Come 2016, hell broke loose on global markets - lots have been said on these bolt from the blue and supportive manna from the heaven. Bottom-line for India is not positive, least to say. The external supportive tailwinds from lower Brent Crude, abundant FII flows and FDI euphoria on India opportunities are slowly being pushed behind. It's more than 20 months since set up of NaMo euphoria in May 2014, but nothing tangible is seen on the ground. The worry is from extended "work-in-progress" mode. The outlook on India macroeconomic fundamentals has deteriorated since mid 2015. The growth momentum is in struggle at lower end of 7-7.5% par zone; fiscal deficit is under pressure at higher end of 3.5-4% comfort zone and CPI inflation is up at 4-6% tolerance zone. It gets worse when Rupee gets slaughtered from 58-63 to 67-70 in quick time. Given these dynamics in play, it is not sensible (and prudent) to expect RBI to keep pumping monetary steroids into the system through surplus system liquidity and low interest rate regime.

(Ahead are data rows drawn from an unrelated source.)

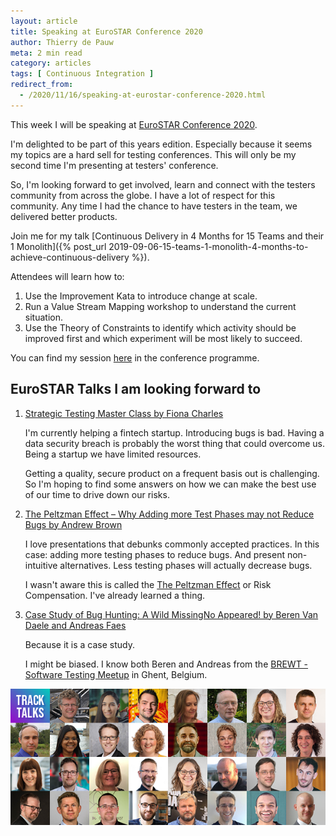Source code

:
 ```yaml
---
layout: article
title: Speaking at EuroSTAR Conference 2020
author: Thierry de Pauw
meta: 2 min read
category: articles
tags: [ Continuous Integration ]
redirect_from:
  - /2020/11/16/speaking-at-eurostar-conference-2020.html
---
```


This week I will be speaking at
[EuroSTAR Conference 2020](https://conference.eurostarsoftwaretesting.com/).

I'm delighted to be part of this years edition. Especially because it seems my
topics are a hard sell for testing conferences. This will only be my second time
I'm presenting at testers' conference.

So, I'm looking forward to get involved, learn and connect with the
testers community from across the globe. I have a lot of respect for this
community. Any time I had the chance to have testers in the team, we delivered
better products.

Join me for my talk [Continuous Delivery in 4 Months for 15 Teams and their
1 Monolith]({% post_url 2019-09-06-15-teams-1-monolith-4-months-to-achieve-continuous-delivery %}).

Attendees will learn how to:

1. Use the Improvement Kata to introduce change at scale.
2. Run a Value Stream Mapping workshop to understand the current situation.
3. Use the Theory of Constraints to identify which activity should be
   improved first and which experiment will be most likely to succeed.

You can find my session [here](https://conference.eurostarsoftwaretesting.com/event/2020/continuous-delivery-in-4-months-for-15-teams-and-their-1-monolith/)
in the conference programme.

## EuroSTAR Talks I am looking forward to

1. [Strategic Testing Master Class by Fiona Charles](https://conference.eurostarsoftwaretesting.com/event/2020/strategic-testing-master-class/)

    I'm currently helping a fintech startup. Introducing bugs is bad. Having
    a data security breach is probably the worst thing that could overcome us.
    Being a startup we have limited resources.

    Getting a quality, secure product on a frequent basis out is challenging.
    So I'm hoping to find some answers on how we can make the best use of our time
    to drive down our risks.

2. [The Peltzman Effect – Why Adding more Test Phases may not Reduce Bugs by Andrew Brown](https://conference.eurostarsoftwaretesting.com/event/2020/why-adding-more-test-phases-may-not-reduce-bugs-the-peltzman-effect/)

   I love presentations that debunks commonly accepted practices. In this case:
   adding more testing phases to reduce bugs. And present non-intuitive
   alternatives. Less testing phases will actually decrease bugs.

   I wasn't aware this is called the [The Peltzman Effect](https://en.wikipedia.org/wiki/Risk_compensation) or Risk Compensation. I've already learned a thing.

3. [Case Study of Bug Hunting: A Wild MissingNo Appeared! by Beren Van Daele and Andreas Faes](https://conference.eurostarsoftwaretesting.com/event/2020/case-study-of-bug-hunting-a-wild-missingno-appeared/)

    Because it is a case study.

    I might be biased. I know both Beren and Andreas from the
    [BREWT - Software Testing Meetup](https://www.meetup.com/Software-Testers-in-Belgium/)
    in Ghent, Belgium.

![EuroSTAR 2020 Track Talks](/images/speaking-at-eurostar-conference-2020/track-talks.png)
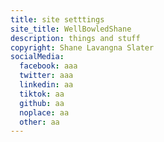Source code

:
 ```yaml
---
title: site setttings
site_title: WellBowledShane
description: things and stuff
copyright: Shane Lavangna Slater
socialMedia:
  facebook: aaa
  twitter: aaa
  linkedin: aa
  tiktok: aa
  github: aa
  noplace: aa
  other: aa
---
```

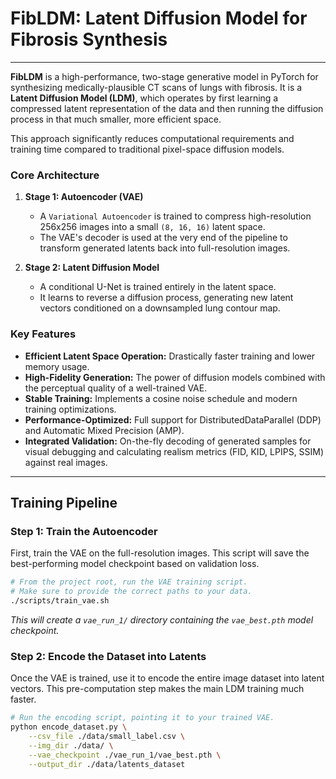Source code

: # FibLDM: Latent Diffusion Model for Fibrosis Synthesis

---

**FibLDM** is a high-performance, two-stage generative model in PyTorch for synthesizing medically-plausible CT scans of lungs with fibrosis. It is a **Latent Diffusion Model (LDM)**, which operates by first learning a compressed latent representation of the data and then running the diffusion process in that much smaller, more efficient space.

This approach significantly reduces computational requirements and training time compared to traditional pixel-space diffusion models.

### Core Architecture
1.  **Stage 1: Autoencoder (VAE)**
    -   A `Variational Autoencoder` is trained to compress high-resolution 256x256 images into a small `(8, 16, 16)` latent space.
    -   The VAE's decoder is used at the very end of the pipeline to transform generated latents back into full-resolution images.

2.  **Stage 2: Latent Diffusion Model**
    -   A conditional U-Net is trained entirely in the latent space.
    -   It learns to reverse a diffusion process, generating new latent vectors conditioned on a downsampled lung contour map.

### Key Features
-   **Efficient Latent Space Operation:** Drastically faster training and lower memory usage.
-   **High-Fidelity Generation:** The power of diffusion models combined with the perceptual quality of a well-trained VAE.
-   **Stable Training:** Implements a cosine noise schedule and modern training optimizations.
-   **Performance-Optimized:** Full support for DistributedDataParallel (DDP) and Automatic Mixed Precision (AMP).
-   **Integrated Validation:** On-the-fly decoding of generated samples for visual debugging and calculating realism metrics (FID, KID, LPIPS, SSIM) against real images.

---

## Training Pipeline

### Step 1: Train the Autoencoder

First, train the VAE on the full-resolution images. This script will save the best-performing model checkpoint based on validation loss.

```bash
# From the project root, run the VAE training script.
# Make sure to provide the correct paths to your data.
./scripts/train_vae.sh
```
*This will create a `vae_run_1/` directory containing the `vae_best.pth` model checkpoint.*

### Step 2: Encode the Dataset into Latents

Once the VAE is trained, use it to encode the entire image dataset into latent vectors. This pre-computation step makes the main LDM training much faster.

```bash
# Run the encoding script, pointing it to your trained VAE.
python encode_dataset.py \
    --csv_file ./data/small_label.csv \
    --img_dir ./data/ \
    --vae_checkpoint ./vae_run_1/vae_best.pth \
    --output_dir ./data/latents_dataset
```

What to look for as take-away from RBI review? No goodies though!

RBI has too many things to worry about beyond the usual stuff around inflation, Rupee fair valuation and ensuring adequate flow of liquidity at affordable cost to desired sectors which contribute most to the growth and social well-being. RBI's top priority is now seen to be around productivity and efficiency of financial intermediaries. The concerns emerge from poor health of systemically important Banks who find it tough to absorb the impact from NPA woes and revenue squeeze. No economy can switch into higher gears when large financial intermediaries are down (and out) without capability to fuel growth through credit expansion. The Capital is also scarce and if at all, not at this valuation for dilution of equity. 

RBI ring-fence of inflation and Rupee against headwind forces from fiscal and current account deficit is broken. The need is to prevent hard-landing of inflation and free fall of Rupee. RBI feels the impact will be from growth pressures (in the absence of big-bang policy reforms and low appetite from private and foreign investors), higher domestic consumption leading to high demand - low supply triggering price-push inflation momentum, and high fiscal deficit adding to pressure on liquidity and short term interest rates. Against these complexities, rate cut or CRR/SLR cut is not in the radar of RBI or even as a discussion item on the way forward agenda. 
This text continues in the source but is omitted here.